Qui donc prie ? Tout le peuple de Dieu, même si la prière n’est formulée que par une seule personne. Le concile l’a souligné, en utilisant aussi une autre expression pour désigner la prière universelle : la prière des fidèles. Lorsqu’on a entendu ces mots, il y a quarante ans, on s’est précipité sur ce moment de la célébration, heureux de trouver enfin dans la messe une prière « pour nous », les fidèles ; et dans combien de cas la préparation de la messe ne s’est-elle pas réduite à « préparer les intentions » ? Malheureusement, cette réaction montre que notre idée de l’Église était bien misérable, puisqu’on identifiait ainsi « fidèles » à laïcs, distincts du prêtre. Mais se réjouir d’avoir enfin une prière « à soi », c’était abandonner toutes les autres au prêtre… En fait, dans cette expression, fidèles est pris au grand sens de baptisés, ceux qui ont professé la foi, laïcs et prêtres tout ensemble. Le contraire de fidèles est infidèles, et non prêtres, comme dans une ecclésiologie brisée en deux, qui sépare d’emblée les prêtres et les laïcs.
On peut ainsi affirmer que toutes les prières liturgiques sont des prières des fidèles, c’est-à-dire de toute l’Église, des prières dans lesquelles les membres de l’Église exercent cependant chacun leur rôle propre, le président de l’assemblée y invitant, et rassemblant comme en un faisceau, grâce au texte de l’oraison, la prière silencieuse de tous les chrétiens présents. La Présentation générale du Missel romain précise (n. 45 = n. 69 de la nouvelle édition) que le peuple de Dieu exerce ici sa fonction sacerdotale ; elle souligne ainsi, à sa manière, que les oraisons ne sont pas la propriété du prêtre, puisqu’il commence par inviter toute l’assemblée à prier. La prière eucharistique elle-même est une prière de toute l’Église ; tous répondent d’ailleurs « Cela est juste et bon » au projet énoncé par le prêtre : « Rendons grâce au Seigneur notre Dieu », expression qui pourrait se traduire par : « Faisons (ensemble) l’Eucharistie ». Et l’Amen conclusif de toutes les prières, rappelons-le, n’est pas un piètre « Ainsi soit-il » de résignation, mais une acclamation signifiant fondamentalement : Oui, nous croyons que Dieu accomplira ce que nous lui demandons avec foi.

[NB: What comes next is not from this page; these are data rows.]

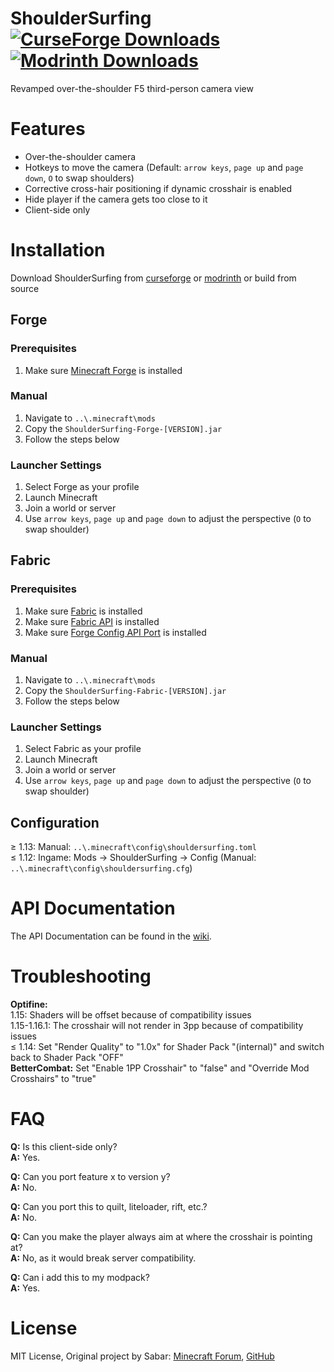 # ShoulderSurfing </br> [![CurseForge Downloads](https://img.shields.io/curseforge/dt/243190?style=flat-square&logo=curseforge&label=CurseForge&color=%23F16436)](https://www.curseforge.com/minecraft/mc-mods/shoulder-surfing-reloaded) [![Modrinth Downloads](https://img.shields.io/modrinth/dt/kepjj2sy?style=flat-square&logo=modrinth&label=Modrinth&color=%2300AF5C)](https://modrinth.com/mod/shoulder-surfing-reloaded) #
Revamped over-the-shoulder F5 third-person camera view

# Features #

* Over-the-shoulder camera
* Hotkeys to move the camera (Default: `arrow keys`, `page up` and `page down`, `O` to swap shoulders)
* Corrective cross-hair positioning if dynamic crosshair is enabled
* Hide player if the camera gets too close to it
* Client-side only

# Installation #

Download ShoulderSurfing from [curseforge](https://www.curseforge.com/minecraft/mc-mods/shoulder-surfing-reloaded/files/) or [modrinth](https://modrinth.com/mod/shoulder-surfing-reloaded) or build from source

## Forge ##

### Prerequisites ###

1. Make sure [Minecraft Forge](http://files.minecraftforge.net/) is installed

### Manual ###

1. Navigate to `..\.minecraft\mods`
2. Copy the `ShoulderSurfing-Forge-[VERSION].jar`
3. Follow the steps below

### Launcher Settings ###

1. Select Forge as your profile
2. Launch Minecraft
3. Join a world or server
4. Use `arrow keys`, `page up` and `page down` to adjust the perspective (`O` to swap shoulder)

## Fabric ##

### Prerequisites ###

1. Make sure [Fabric](https://fabricmc.net/) is installed
2. Make sure [Fabric API](https://www.curseforge.com/minecraft/mc-mods/fabric-api) is installed
3. Make sure [Forge Config API Port](https://www.curseforge.com/minecraft/mc-mods/forge-config-api-port-fabric) is installed

### Manual ###

1. Navigate to `..\.minecraft\mods`
2. Copy the `ShoulderSurfing-Fabric-[VERSION].jar`
3. Follow the steps below

### Launcher Settings ###

1. Select Fabric as your profile
2. Launch Minecraft
3. Join a world or server
4. Use `arrow keys`, `page up` and `page down` to adjust the perspective (`O` to swap shoulder)

## Configuration ##

≥ 1.13: Manual: `..\.minecraft\config\shouldersurfing.toml`  
≤ 1.12: Ingame: Mods -> ShoulderSurfing -> Config (Manual: `..\.minecraft\config\shouldersurfing.cfg`)

# API Documentation #

The API Documentation can be found in the [wiki](https://github.com/Exopandora/ShoulderSurfing/wiki).

# Troubleshooting #

**Optifine:**  
1.15: Shaders will be offset because of compatibility issues  
1.15-1.16.1: The crosshair will not render in 3pp because of compatibility issues  
≤ 1.14: Set "Render Quality" to "1.0x" for Shader Pack "(internal)" and switch back to Shader Pack "OFF"  
**BetterCombat:** Set "Enable 1PP Crosshair" to "false" and "Override Mod Crosshairs" to "true"

# FAQ #

**Q:** Is this client-side only?  
**A:** Yes.

**Q:** Can you port feature x to version y?  
**A:** No.

**Q:** Can you port this to quilt, liteloader, rift, etc.?  
**A:** No.

**Q:** Can you make the player always aim at where the crosshair is pointing at?  
**A:** No, as it would break server compatibility.

**Q:** Can i add this to my modpack?  
**A:** Yes.

# License #

MIT License, Original project by Sabar: [Minecraft Forum](https://www.minecraftforum.net/forums/mapping-and-modding-java-edition/minecraft-mods/1287308-shoulder-surfing-modded-third-person-camera), [GitHub](https://github.com/sabarjp/ShoulderSurfing)
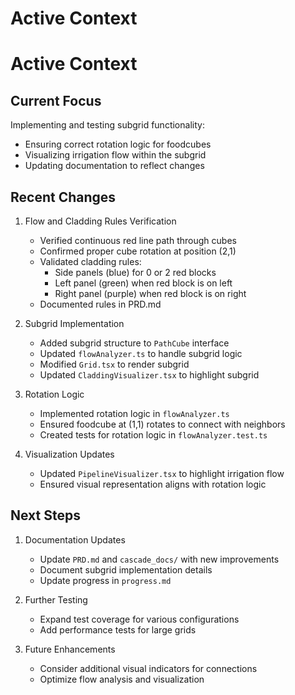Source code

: # Active Context

# Active Context

## Current Focus
Implementing and testing subgrid functionality:
- Ensuring correct rotation logic for foodcubes
- Visualizing irrigation flow within the subgrid
- Updating documentation to reflect changes

## Recent Changes
1. Flow and Cladding Rules Verification
   - Verified continuous red line path through cubes
   - Confirmed proper cube rotation at position (2,1)
   - Validated cladding rules:
     * Side panels (blue) for 0 or 2 red blocks
     * Left panel (green) when red block is on left
     * Right panel (purple) when red block is on right
   - Documented rules in PRD.md

2. Subgrid Implementation
   - Added subgrid structure to `PathCube` interface
   - Updated `flowAnalyzer.ts` to handle subgrid logic
   - Modified `Grid.tsx` to render subgrid
   - Updated `CladdingVisualizer.tsx` to highlight subgrid

2. Rotation Logic
   - Implemented rotation logic in `flowAnalyzer.ts`
   - Ensured foodcube at (1,1) rotates to connect with neighbors
   - Created tests for rotation logic in `flowAnalyzer.test.ts`

3. Visualization Updates
   - Updated `PipelineVisualizer.tsx` to highlight irrigation flow
   - Ensured visual representation aligns with rotation logic

## Next Steps
1. Documentation Updates
   - Update `PRD.md` and `cascade_docs/` with new improvements
   - Document subgrid implementation details
   - Update progress in `progress.md`

2. Further Testing
   - Expand test coverage for various configurations
   - Add performance tests for large grids

3. Future Enhancements
   - Consider additional visual indicators for connections
   - Optimize flow analysis and visualization
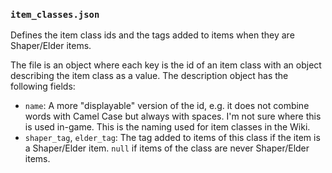 ### `item_classes.json`

Defines the item class ids and the tags added to items when they are Shaper/Elder items.

The file is an object where each key is the id of an item class with an object describing
the item class as a value. The description object has the following fields:

- `name`: A more "displayable" version of the id, e.g. it does not combine words with Camel
  Case but always with spaces. I'm not sure where this is used in-game. This is the naming
  used for item classes in the Wiki.
- `shaper_tag`, `elder_tag`: The tag added to items of this class if the item is a Shaper/Elder
  item. `null` if items of the class are never Shaper/Elder items.
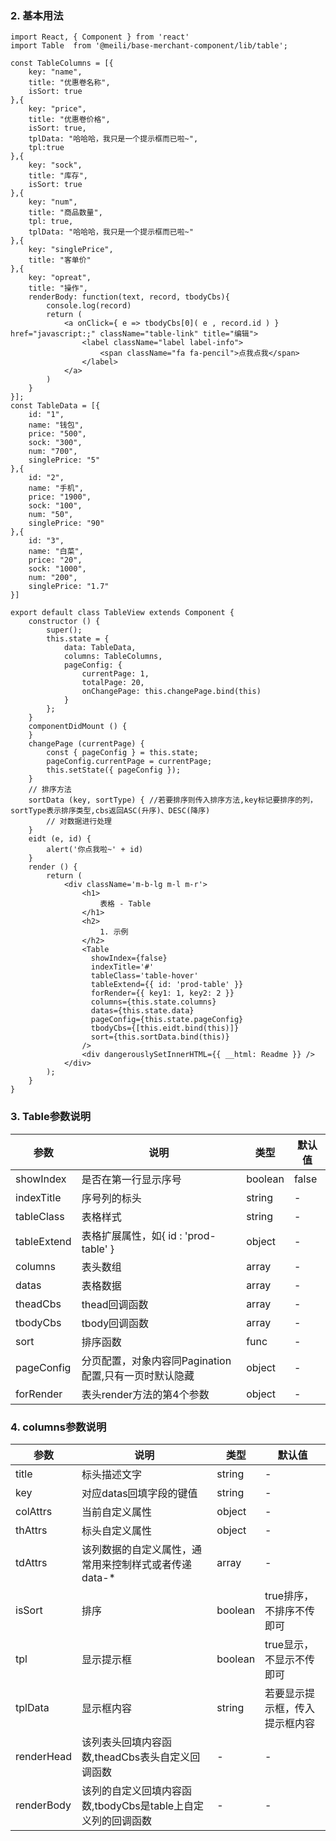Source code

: ### 2. 基本用法
    
    import React, { Component } from 'react'
    import Table  from '@meili/base-merchant-component/lib/table';

	const TableColumns = [{
	    key: "name",
	    title: "优惠卷名称",
	    isSort: true
	},{
	    key: "price",
	    title: "优惠卷价格",
	    isSort: true,
	    tplData: "哈哈哈，我只是一个提示框而已啦~",
	    tpl:true
	},{
	    key: "sock",
	    title: "库存",
	    isSort: true
	},{
	    key: "num",
	    title: "商品数量",
	    tpl: true,
	    tplData: "哈哈哈，我只是一个提示框而已啦~"
	},{
	    key: "singlePrice",
	    title: "客单价"
	},{
	    key: "opreat",
	    title: "操作",
	    renderBody: function(text, record, tbodyCbs){
	        console.log(record)
	        return (
	            <a onClick={ e => tbodyCbs[0]( e , record.id ) } href="javascript:;" className="table-link" title="编辑">
	                <label className="label label-info">
	                    <span className="fa fa-pencil">点我点我</span>
	                </label>
	            </a>
	        )
	    }
	}];
	const TableData = [{
	    id: "1",
	    name: "钱包",
	    price: "500",
	    sock: "300",
	    num: "700",
	    singlePrice: "5"
	},{
	    id: "2",
	    name: "手机",
	    price: "1900",
	    sock: "100",
	    num: "50",
	    singlePrice: "90"
	},{
	    id: "3",
	    name: "白菜",
	    price: "20",
	    sock: "1000",
	    num: "200",
	    singlePrice: "1.7"
	}]

	export default class TableView extends Component {
	    constructor () {
	        super();
	        this.state = {
	            data: TableData,
	            columns: TableColumns,
	            pageConfig: {
	                currentPage: 1,
	                totalPage: 20,
	                onChangePage: this.changePage.bind(this)
	            }
	        };
	    }
	    componentDidMount () {
	    }
	    changePage (currentPage) {
	        const { pageConfig } = this.state;
	        pageConfig.currentPage = currentPage;
	        this.setState({ pageConfig });
	    }
	    // 排序方法
	    sortData (key, sortType) { //若要排序则传入排序方法,key标记要排序的列，sortType表示排序类型,cbs返回ASC(升序)、DESC(降序)
	        // 对数据进行处理
	    }
	    eidt (e, id) {
	        alert('你点我啦~' + id)
	    }
	    render () {
	        return (
	            <div className='m-b-lg m-l m-r'>
	                <h1>
	                    表格 - Table
	                </h1>
	                <h2>
	                    1. 示例
	                </h2>
	                <Table
	                  showIndex={false}
	                  indexTitle='#'
	                  tableClass='table-hover'
	                  tableExtend={{ id: 'prod-table' }}
	                  forRender={{ key1: 1, key2: 2 }}
	                  columns={this.state.columns}
	                  datas={this.state.data}
	                  pageConfig={this.state.pageConfig}
	                  tbodyCbs={[this.eidt.bind(this)]}
	                  sort={this.sortData.bind(this)}
	                />
	                <div dangerouslySetInnerHTML={{ __html: Readme }} />
	            </div>
	        );
	    }
	}



### 3. Table参数说明
| 参数        | 说明          | 类型         |默认值
| ------------ | ------------- | ------------ |------------ |
| showIndex        | 是否在第一行显示序号  |  boolean | false |
| indexTitle        | 序号列的标头  |  string |- |
| tableClass        | 	表格样式  |  string |- |
| tableExtend        | 表格扩展属性，如{ id : 'prod-table' }  |  object |- |
| columns        | 表头数组  |  array |- |
| datas        | 表格数据  |  array |- |
| theadCbs        | thead回调函数  |  array |- |
| tbodyCbs        | tbody回调函数  |  array |- |
| sort        |排序函数 |  func |- |
| pageConfig        | 分页配置，对象内容同Pagination配置,只有一页时默认隐藏  |  object |- |
| forRender        | 表头render方法的第4个参数  |  object |- |

### 4. columns参数说明
| 参数        | 说明          | 类型         |默认值
| ------------ | ------------- | ------------ |------------ |
| title        | 标头描述文字  |  string | - |
| key        | 对应datas回填字段的键值  |  string |- |
| colAttrs        | 	当前自定义属性  |  object |- |
| thAttrs        | 标头自定义属性  |  object |- |
| tdAttrs        | 该列数据的自定义属性，通常用来控制样式或者传递data-*  |  array |- |
| isSort        | 排序  | boolean  | true排序，不排序不传即可|
| tpl        | 显示提示框  | boolean  | true显示，不显示不传即可|
| tplData        | 显示框内容  | string  | 若要显示提示框，传入提示框内容|
| renderHead        | 该列表头回填内容函数,theadCbs表头自定义回调函数  |-  |- |
| renderBody        | 该列的自定义回填内容函数,tbodyCbs是table上自定义列的回调函数  |  -|-|



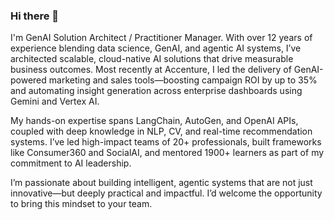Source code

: ### Hi there 👋

I'm GenAI Solution Architect / Practitioner Manager. With over 12 years of experience blending data science, GenAI, and agentic AI systems, I’ve architected scalable, cloud-native AI solutions that drive measurable business outcomes. Most recently at Accenture, I led the delivery of GenAI-powered marketing and sales tools—boosting campaign ROI by up to 35% and automating insight generation across enterprise dashboards using Gemini and Vertex AI.

My hands-on expertise spans LangChain, AutoGen, and OpenAI APIs, coupled with deep knowledge in NLP, CV, and real-time recommendation systems. I’ve led high-impact teams of 20+ professionals, built frameworks like Consumer360 and SocialAI, and mentored 1900+ learners as part of my commitment to AI leadership.

I’m passionate about building intelligent, agentic systems that are not just innovative—but deeply practical and impactful. I’d welcome the opportunity to bring this mindset to your team.

<!--
**nagapavan525/nagapavan525** is a ✨ _special_ ✨ repository because its `README.md` (this file) appears on your GitHub profile.

Here are some ideas to get you started:

- 🔭 I’m currently working on ...
- 🌱 I’m currently learning ...
- 👯 I’m looking to collaborate on ...
- 🤔 I’m looking for help with ...
- 💬 Ask me about ...
- 📫 How to reach me: ...
- 😄 Pronouns: ...
- ⚡ Fun fact: ...
-->
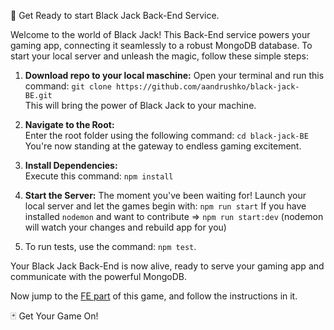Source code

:🚀 Get Ready to start Black Jack Back-End Service.

Welcome to the world of Black Jack! This Back-End service powers your gaming app, connecting it seamlessly to a robust MongoDB database. To start your local server and unleash the magic, follow these simple steps:

1. <b>Download repo to your local maschine:</b>
   Open your terminal and run this command:
   `git clone https://github.com/aandrushko/black-jack-BE.git`        
   This will bring the power of Black Jack to your machine.

3. <b>Navigate to the Root:</b>         
   Enter the root folder using the following command: `cd black-jack-BE`           
   You're now standing at the gateway to endless gaming excitement.

4. <b>Install Dependencies:</b>            
   Execute this command: `npm install`

6. <b>Start the Server:</b> The moment you've been waiting for!
   Launch your local server and let the games begin with: `npm run start`
   If you have installed `nodemon` and want to contribute => `npm run start:dev` (nodemon will watch your changes and rebuild app for you)

7. To run tests, use the command: `npm test`.

Your Black Jack Back-End is now alive, ready to serve your gaming app and communicate with the powerful MongoDB.

Now jump to the <a href='https://github.com/aandrushko/black-jack-FE'>FE part</a> of this game, and follow the instructions in it.

🃏 Get Your Game On!
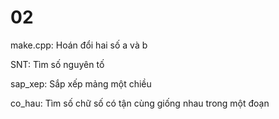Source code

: # 02
make.cpp: Hoán đổi hai số a và b

SNT: Tìm số nguyên tố 

sap_xep: Sắp xếp mảng một chiều 

co_hau: Tìm số chữ số có tận cùng giống nhau trong một đoạn
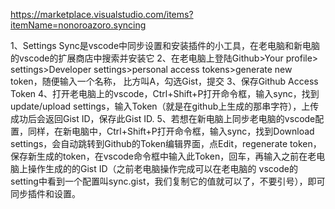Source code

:

https://marketplace.visualstudio.com/items?itemName=nonoroazoro.syncing


1、Settings Sync是vscode中同步设置和安装插件的小工具，在老电脑和新电脑的vscode的扩展商店中搜索并安装它
2、在老电脑上登陆Github>Your profile> settings>Developer settings>personal access tokens>generate new token，随便输入一个名称， 比方叫A，勾选Gist，提交
3、保存Github Access Token
4、打开老电脑上的vscode，Ctrl+Shift+P打开命令框，输入sync，找到update/upload settings，输入Token（就是在github上生成的那串字符），上传成功后会返回Gist ID，保存此Gist ID.
5、若想在新电脑上同步老电脑的vscode配置，同样，在新电脑中，Ctrl+Shift+P打开命令框，输入sync，找到Download settings，会自动跳转到Github的Token编辑界面，点Edit，regenerate token，保存新生成的token，在vscode命令框中输入此Token，回车，再输入之前在老电脑上操作生成的的Gist ID（之前老电脑操作完成可以在老电脑的 vscode的setting中看到一个配置叫sync.gist，我们复制它的值就可以了，不要引号），即可同步插件和设置。
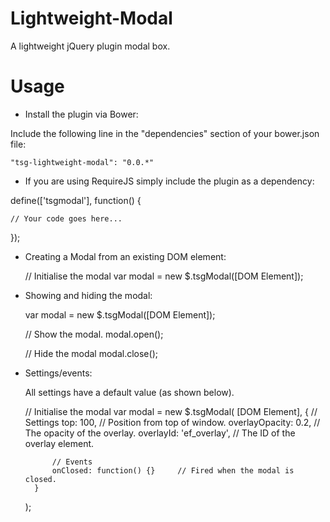 Lightweight-Modal
=================

A lightweight jQuery plugin modal box.

# Usage

* Install the plugin via Bower:

Include the following line in the "dependencies" section of your bower.json file:

    "tsg-lightweight-modal": "0.0.*"

* If you are using RequireJS simply include the plugin as a dependency:

define(['tsgmodal'], function() {

    // Your code goes here...

});

* Creating a Modal from an existing DOM element:

    // Initialise the modal
    var modal = new $.tsgModal([DOM Element]);

* Showing and hiding the modal:

    var modal = new $.tsgModal([DOM Element]);

    // Show the modal.
    modal.open();

    // Hide the modal
    modal.close();

* Settings/events:

    All settings have a default value (as shown below).

    // Initialise the modal
    var modal = new $.tsgModal(
        [DOM Element],
        {
            // Settings
            top: 100,                   // Position from top of window.
            overlayOpacity: 0.2,        // The opacity of the overlay.
            overlayId: 'ef_overlay',    // The ID of the overlay element.

            // Events
            onClosed: function() {}     // Fired when the modal is closed.
        }
    );
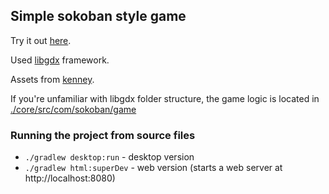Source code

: ## Simple sokoban style game

Try it out [here](https://benasb.github.io/vu-op/).

Used [libgdx](https://libgdx.com/) framework.

Assets from [kenney](https://www.kenney.nl/assets/sokoban).

If you're unfamiliar with libgdx folder structure, the game logic is located in [./core/src/com/sokoban/game](./core/src/com/sokoban/game)

### Running the project from source files

- `./gradlew desktop:run` - desktop version
- `./gradlew html:superDev` - web version (starts a web server at http://localhost:8080)
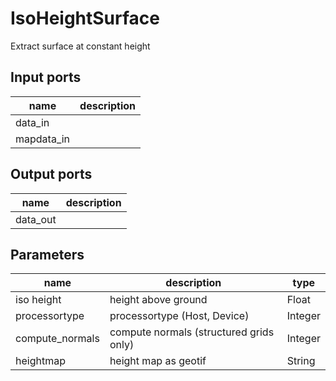 
# IsoHeightSurface
Extract surface at constant height

## Input ports
|name|description|
|-|-|
|data_in||
|mapdata_in||


## Output ports
|name|description|
|-|-|
|data_out||


## Parameters
|name|description|type|
|-|-|-|
|iso height|height above ground|Float|
|processortype|processortype (Host, Device)|Integer|
|compute_normals|compute normals (structured grids only)|Integer|
|heightmap|height map as geotif|String|
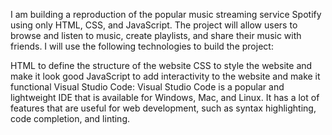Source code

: I am building a reproduction of the popular music streaming service Spotify using only HTML, CSS, and JavaScript. The project will allow users to browse and listen to music, create playlists, and share their music with friends. I will use the following technologies to build the project:

HTML to define the structure of the website
CSS to style the website and make it look good
JavaScript to add interactivity to the website and make it functional
Visual Studio Code: Visual Studio Code is a popular and lightweight IDE that is available for Windows, Mac, and Linux. It has a lot of features that are useful for web development, such as syntax highlighting, code completion, and linting.
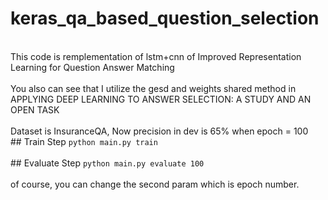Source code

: # keras_qa_based_question_selection
<br>
This code is remplementation of lstm+cnn of Improved Representation Learning for Question Answer Matching
<br>
<br>
You also can see that I utilize the gesd and weights shared method in APPLYING DEEP LEARNING TO ANSWER SELECTION:
A STUDY AND AN OPEN TASK
<br>
<br>
Dataset is InsuranceQA, Now precision in dev is 65% when epoch = 100
<br>
## Train Step
<code>python main.py train</code>
<br>
<br>
## Evaluate Step
<code>python main.py evaluate 100</code>
<br>
<br>
of course, you can change the second param which is epoch number.
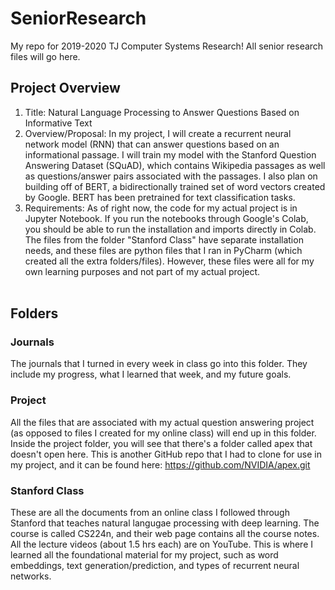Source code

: # SeniorResearch

My repo for 2019-2020 TJ Computer Systems Research! All senior research files will go here.

## Project Overview
1. Title: Natural Language Processing to Answer Questions Based on Informative Text <br>
2. Overview/Proposal: In my project, I will create a recurrent neural network model (RNN) that can answer questions based on an informational passage. I will train my model with the Stanford Question Answering Dataset (SQuAD), which contains Wikipedia passages as well as questions/answer pairs associated with the passages. I also plan on building off of BERT, a bidirectionally trained set of word vectors created by Google. BERT has been pretrained for text classification tasks. <br>
3. Requirements: As of right now, the code for my actual project is in Jupyter Notebook. If you run the notebooks through Google's Colab, you should be able to run the installation and imports directly in Colab. <br>
The files from the folder "Stanford Class" have separate installation needs, and these files are python files that I ran in PyCharm (which created all the extra folders/files). However, these files were all for my own learning purposes and not part of my actual project. <br><br>

## Folders

### Journals
The journals that I turned in every week in class go into this folder. They include my progress, what I learned that week, and my future goals.

### Project
All the files that are associated with my actual question answering project (as opposed to files I created for my online class) will end up in this folder. <br>
Inside the project folder, you will see that there's a folder called apex that doesn't open here. This is another GitHub repo that I had to clone for use in my project, and it can be found here: https://github.com/NVIDIA/apex.git

### Stanford Class
These are all the documents from an online class I followed through Stanford that teaches natural langugae processing with deep learning. The course is called CS224n, and their web page contains all the course notes. All the lecture videos (about 1.5 hrs each) are on YouTube. This is where I learned all the foundational material for my project, such as word embeddings, text generation/prediction, and types of recurrent neural networks.
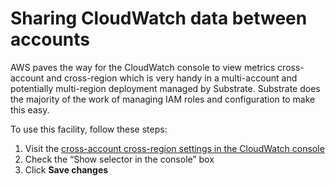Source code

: # Sharing CloudWatch data between accounts

AWS paves the way for the CloudWatch console to view metrics cross-account and cross-region which is very handy in a multi-account and potentially multi-region deployment managed by Substrate. Substrate does the majority of the work of managing IAM roles and configuration to make this easy.

To use this facility, follow these steps:

1. Visit the [cross-account cross-region settings in the CloudWatch console](https://console.aws.amazon.com/cloudwatch/home?region=us-east-1#settings:/xaxr/view)
1. Check the &ldquo;Show selector in the console&rdquo; box
1. Click **Save changes**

3 Les traits spécifiques du langage liturgique
Avant de relever les caractéristiques du langage liturgique, il est indispensable d’attirer l’attention sur la différence essentielle entre énoncé et énonciation, c’est-à-dire entre le texte lui-même et la manière dont il est proféré. Car les formulations les plus heureuses peuvent être réduites à rien par une manière banale de les énoncer, et des textes sans grand relief peuvent acquérir un certain poids si la personne qui les prononce leur accorde le crédit qu’ils méritent. Remarquons d’abord que le même énoncé peut être dit ou chanté, ce qui modifie déjà considérablement son impact sur une assemblée ; une oraison peut être dite avec ou sans conviction, une hymne chantée à une ou plusieurs voix. Ceci attire l’attention sur le fait que les textes du Missel n’offrent finalement qu’un support à la prière, et que tout l’art de la liturgie est de transformer des textes en prière vive.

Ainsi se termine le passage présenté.